Introduction / History
Historically the Raute have been nomadic hunter gatherers. Linguistically, little is known about Raute. It is thought that the Raute tribe is related to the Rawat, Chepang and Raji peoples though there needs to be further research to confirm this.
Where are they located?
About half of the Raute people are located in Bangladesh, but the other half are in Nepal, where they are better known. In Nepal most are settled in the Dadeldura District. There are also populations of Raute in Surkhet and Dang Districts. The estimated population of the monolingual nomadic group varies by source. This nomadic group travels between many different districts in western Nepal.
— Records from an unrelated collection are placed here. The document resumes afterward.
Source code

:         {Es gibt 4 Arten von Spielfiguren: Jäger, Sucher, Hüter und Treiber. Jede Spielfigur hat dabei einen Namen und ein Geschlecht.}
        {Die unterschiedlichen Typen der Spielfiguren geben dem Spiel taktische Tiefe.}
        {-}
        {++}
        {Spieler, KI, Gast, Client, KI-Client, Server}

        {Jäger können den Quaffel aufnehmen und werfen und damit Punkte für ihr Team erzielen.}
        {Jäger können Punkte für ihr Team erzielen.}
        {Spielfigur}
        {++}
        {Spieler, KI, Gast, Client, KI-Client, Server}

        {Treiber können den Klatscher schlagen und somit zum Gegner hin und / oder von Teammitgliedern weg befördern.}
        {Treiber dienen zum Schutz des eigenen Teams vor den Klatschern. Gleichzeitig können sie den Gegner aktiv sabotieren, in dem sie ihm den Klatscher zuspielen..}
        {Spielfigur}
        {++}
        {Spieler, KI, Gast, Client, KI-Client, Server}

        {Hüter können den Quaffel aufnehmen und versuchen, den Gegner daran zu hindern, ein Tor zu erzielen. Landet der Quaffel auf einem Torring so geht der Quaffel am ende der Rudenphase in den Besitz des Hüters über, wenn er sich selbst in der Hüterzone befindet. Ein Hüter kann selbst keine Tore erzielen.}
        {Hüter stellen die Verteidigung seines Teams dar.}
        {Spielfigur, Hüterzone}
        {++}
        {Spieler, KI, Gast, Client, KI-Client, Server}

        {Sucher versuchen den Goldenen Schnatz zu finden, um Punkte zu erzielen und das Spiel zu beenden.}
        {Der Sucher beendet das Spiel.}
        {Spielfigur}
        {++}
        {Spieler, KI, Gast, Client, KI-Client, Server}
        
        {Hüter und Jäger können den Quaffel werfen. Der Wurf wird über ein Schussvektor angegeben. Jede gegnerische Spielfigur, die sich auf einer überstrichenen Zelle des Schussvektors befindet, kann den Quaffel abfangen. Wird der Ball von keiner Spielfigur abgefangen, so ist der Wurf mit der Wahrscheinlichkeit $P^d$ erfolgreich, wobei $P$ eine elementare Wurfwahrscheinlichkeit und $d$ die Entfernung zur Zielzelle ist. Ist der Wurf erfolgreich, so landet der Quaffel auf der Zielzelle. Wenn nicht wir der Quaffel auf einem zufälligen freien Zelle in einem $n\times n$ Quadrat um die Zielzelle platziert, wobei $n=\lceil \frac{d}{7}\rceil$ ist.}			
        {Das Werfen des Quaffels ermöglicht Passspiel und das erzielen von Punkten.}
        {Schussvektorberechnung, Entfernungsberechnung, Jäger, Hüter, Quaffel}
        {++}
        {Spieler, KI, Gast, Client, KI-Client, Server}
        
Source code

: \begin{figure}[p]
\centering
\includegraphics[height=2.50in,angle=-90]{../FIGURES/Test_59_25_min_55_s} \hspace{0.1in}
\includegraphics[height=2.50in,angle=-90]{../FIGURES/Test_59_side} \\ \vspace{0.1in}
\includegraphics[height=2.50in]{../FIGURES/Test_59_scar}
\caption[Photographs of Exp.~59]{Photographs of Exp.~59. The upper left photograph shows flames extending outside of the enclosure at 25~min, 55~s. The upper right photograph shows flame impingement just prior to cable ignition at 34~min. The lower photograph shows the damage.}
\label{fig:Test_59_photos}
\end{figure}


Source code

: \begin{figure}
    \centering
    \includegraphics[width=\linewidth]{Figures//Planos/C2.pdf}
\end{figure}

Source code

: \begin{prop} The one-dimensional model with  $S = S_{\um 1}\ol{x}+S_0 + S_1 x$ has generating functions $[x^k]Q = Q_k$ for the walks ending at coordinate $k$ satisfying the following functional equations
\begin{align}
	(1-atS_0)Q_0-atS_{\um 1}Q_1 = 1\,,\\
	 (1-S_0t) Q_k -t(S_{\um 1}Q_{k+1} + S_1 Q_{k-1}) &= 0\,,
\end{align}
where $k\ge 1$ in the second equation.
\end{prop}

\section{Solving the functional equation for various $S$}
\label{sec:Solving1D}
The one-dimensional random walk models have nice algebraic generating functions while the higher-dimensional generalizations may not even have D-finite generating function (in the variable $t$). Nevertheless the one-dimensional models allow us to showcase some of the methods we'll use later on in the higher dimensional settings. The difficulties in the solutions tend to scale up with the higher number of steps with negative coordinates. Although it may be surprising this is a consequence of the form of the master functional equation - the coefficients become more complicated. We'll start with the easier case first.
A big obstacle to integration is the poor attitudes that many villagers have toward the Raute. The politics surrounding the Raute are vast and complicated.
What are their lives like?
A minority of the Raute people are still living nomadic lives, especially in Bangladesh which has few open spaces left. Most are settled, trying to earn a living either by farming or by what they can gather in the forests. They are noted for selling wooden bowls.
What are their beliefs?
Being a people so dependent on the environment, they have a type of animistic religious belief. Their only possible contact with the gospel is through a short Global Recordings Network video.
What are their needs?
The Raute people in Bangladesh are very vulnerable to outsiders. With a small population and few if any modern ways, they are not in a position to defend themselves. Therefore, they need outsiders with a different spirit who will help them adapt to the modernizing world.
* Pray for gospel workers to catch a vision for reaching the Raute people in Bangladesh for Jesus and that in God's sovereign timing their hearts will be open and ready to follow the Savior.
* Pray for the spiritual lives of the Raute people to become fruitful as they follow Christ.
* Pray for the lives and culture of the Raute people to evidence the rule and reign of the Kingdom of God as they open to the gospel, and for the beauty of Jesus to be seen in them.